I am not trying to judge you. Truly I’m not. I’ve been where you were before you went on to the food stamps. I come from a family where my parents raised all of my siblings and myself to be self reliant and to take care of our needs. Not to expect that someone else will do it when we are capable of doing it ourselves. There is a certain amount of pride – not an arrogant kind of pride – in being able to buy your own groceries and pay your own bills with the money you have earned ‘from the sweat of your brow’. Sometimes that provision comes from the state, but only when NO OTHER OPTION is available. Don’t look for the easy way out – make sure that you both are doing whatever you can to make it on your own – that is when you will find yourselves grow closer as a family. It is so easy to get caught up in the easy way out and SO HARD to get back on the track of being self reliant once you let someone else take care of you.
“Parents have a sacred duty to rear their children in love and righteousness, to provide for their physical and spiritual needs, to teach them to love and serve one another, to observe the commandments of God and to be law-abiding citizens wherever they live. Husbands and wives—mothers and fathers—will be held accountable before God for the discharge of these obligations.”
http://www.lds.org/library/display/0,4945,161-1-11-1,00.html

mudderbear said...

I am here again to say that as far as parental obligation goes, it is a very sad time that comes when a parent cannot just take care of her children. We reached that point a few months ago. Even if that child is over 20 years old and married, it is very difficult to know that she has been quite hungry everyday now since the baby was born.

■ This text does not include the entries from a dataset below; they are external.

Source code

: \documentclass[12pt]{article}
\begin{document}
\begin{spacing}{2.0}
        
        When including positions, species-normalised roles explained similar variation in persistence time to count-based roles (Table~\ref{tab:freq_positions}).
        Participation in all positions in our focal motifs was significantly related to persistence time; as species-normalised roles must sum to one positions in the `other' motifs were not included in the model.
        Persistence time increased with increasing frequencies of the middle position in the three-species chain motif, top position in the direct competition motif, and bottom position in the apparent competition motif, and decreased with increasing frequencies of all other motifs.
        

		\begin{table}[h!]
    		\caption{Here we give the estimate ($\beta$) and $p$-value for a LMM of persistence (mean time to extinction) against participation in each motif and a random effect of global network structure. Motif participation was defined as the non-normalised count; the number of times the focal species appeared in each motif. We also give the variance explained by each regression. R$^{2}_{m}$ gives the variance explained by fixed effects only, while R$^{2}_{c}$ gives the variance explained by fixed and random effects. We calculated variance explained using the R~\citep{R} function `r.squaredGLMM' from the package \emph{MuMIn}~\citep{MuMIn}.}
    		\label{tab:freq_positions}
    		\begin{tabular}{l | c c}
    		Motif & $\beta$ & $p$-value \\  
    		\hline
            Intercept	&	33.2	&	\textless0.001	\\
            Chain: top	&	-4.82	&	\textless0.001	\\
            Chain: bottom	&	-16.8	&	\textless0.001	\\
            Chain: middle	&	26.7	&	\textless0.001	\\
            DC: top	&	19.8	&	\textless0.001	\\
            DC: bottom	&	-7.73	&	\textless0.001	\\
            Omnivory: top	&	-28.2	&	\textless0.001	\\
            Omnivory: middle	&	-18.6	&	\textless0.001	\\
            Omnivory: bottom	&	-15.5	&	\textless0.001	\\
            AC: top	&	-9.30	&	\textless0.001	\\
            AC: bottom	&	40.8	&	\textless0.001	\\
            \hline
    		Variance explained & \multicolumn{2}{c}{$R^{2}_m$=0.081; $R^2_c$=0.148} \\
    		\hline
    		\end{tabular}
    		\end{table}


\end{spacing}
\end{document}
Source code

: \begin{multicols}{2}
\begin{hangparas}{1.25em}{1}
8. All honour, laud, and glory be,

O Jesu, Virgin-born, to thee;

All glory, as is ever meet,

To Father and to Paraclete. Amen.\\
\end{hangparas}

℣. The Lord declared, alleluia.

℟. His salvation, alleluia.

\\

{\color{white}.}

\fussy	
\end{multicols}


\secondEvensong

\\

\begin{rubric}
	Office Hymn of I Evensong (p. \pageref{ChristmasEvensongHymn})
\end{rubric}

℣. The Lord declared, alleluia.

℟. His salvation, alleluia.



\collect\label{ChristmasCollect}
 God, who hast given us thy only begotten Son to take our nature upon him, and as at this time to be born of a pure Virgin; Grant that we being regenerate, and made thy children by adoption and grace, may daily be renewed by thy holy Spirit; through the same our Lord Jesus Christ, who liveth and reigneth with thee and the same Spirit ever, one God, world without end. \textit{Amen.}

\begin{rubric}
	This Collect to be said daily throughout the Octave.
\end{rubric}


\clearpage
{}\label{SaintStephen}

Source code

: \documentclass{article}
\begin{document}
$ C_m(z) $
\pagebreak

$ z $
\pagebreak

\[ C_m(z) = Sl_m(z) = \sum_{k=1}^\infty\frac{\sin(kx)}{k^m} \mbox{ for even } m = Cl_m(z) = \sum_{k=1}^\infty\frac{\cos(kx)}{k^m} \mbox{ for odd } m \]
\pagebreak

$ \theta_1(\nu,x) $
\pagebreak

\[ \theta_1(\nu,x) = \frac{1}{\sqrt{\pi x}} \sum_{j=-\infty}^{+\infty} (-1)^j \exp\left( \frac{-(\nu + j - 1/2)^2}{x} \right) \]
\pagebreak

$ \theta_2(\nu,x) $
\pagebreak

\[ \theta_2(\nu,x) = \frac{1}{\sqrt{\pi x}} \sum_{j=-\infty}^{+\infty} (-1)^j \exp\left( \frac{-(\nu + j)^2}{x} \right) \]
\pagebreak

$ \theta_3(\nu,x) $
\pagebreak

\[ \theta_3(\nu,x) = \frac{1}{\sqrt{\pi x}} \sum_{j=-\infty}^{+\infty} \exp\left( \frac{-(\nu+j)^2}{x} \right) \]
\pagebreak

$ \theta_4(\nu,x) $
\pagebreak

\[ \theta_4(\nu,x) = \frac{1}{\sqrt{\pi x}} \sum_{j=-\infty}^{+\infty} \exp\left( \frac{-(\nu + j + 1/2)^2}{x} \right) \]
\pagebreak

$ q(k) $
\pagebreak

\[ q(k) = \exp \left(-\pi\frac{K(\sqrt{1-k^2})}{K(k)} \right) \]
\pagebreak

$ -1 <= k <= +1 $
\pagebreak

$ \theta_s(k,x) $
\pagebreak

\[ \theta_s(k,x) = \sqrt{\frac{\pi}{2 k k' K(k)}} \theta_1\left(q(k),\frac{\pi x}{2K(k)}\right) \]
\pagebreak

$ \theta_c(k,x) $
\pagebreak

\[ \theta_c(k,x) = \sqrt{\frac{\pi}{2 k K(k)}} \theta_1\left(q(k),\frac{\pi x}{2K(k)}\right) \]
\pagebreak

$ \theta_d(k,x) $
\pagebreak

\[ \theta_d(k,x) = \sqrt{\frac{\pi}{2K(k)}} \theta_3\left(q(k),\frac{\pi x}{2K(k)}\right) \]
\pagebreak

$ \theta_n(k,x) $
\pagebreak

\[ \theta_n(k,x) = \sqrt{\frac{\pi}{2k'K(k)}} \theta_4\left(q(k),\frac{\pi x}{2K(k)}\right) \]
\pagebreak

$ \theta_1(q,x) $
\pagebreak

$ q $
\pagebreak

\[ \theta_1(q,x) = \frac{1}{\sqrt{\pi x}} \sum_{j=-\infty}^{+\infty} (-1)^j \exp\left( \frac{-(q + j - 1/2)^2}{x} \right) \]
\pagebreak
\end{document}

Work is difficult to come by and many individuals would rather be hungry than ask for support they believe it is their own obligation to get.
I for one, as a mother and grandmother, find myself relieved to know the church and/or state will step up to the plate to support it's mothers and children when times demand such. We should remember that it is our duty to feed the poor and care for 'widows and orphans." Let's not lose our compassion in a flury of political immoveability.

The Damsel said...

"To do well those thing which God ordained to be the common lot of all man-kind, is the truest greatness. To be a successful father or a successful mother is greater than to be a successful general or a successful statesman...
We should never be discouraged in those daily tasks which God has ordained to the common lot of man...
Let us not be trying to substitute an artificial life for the true one."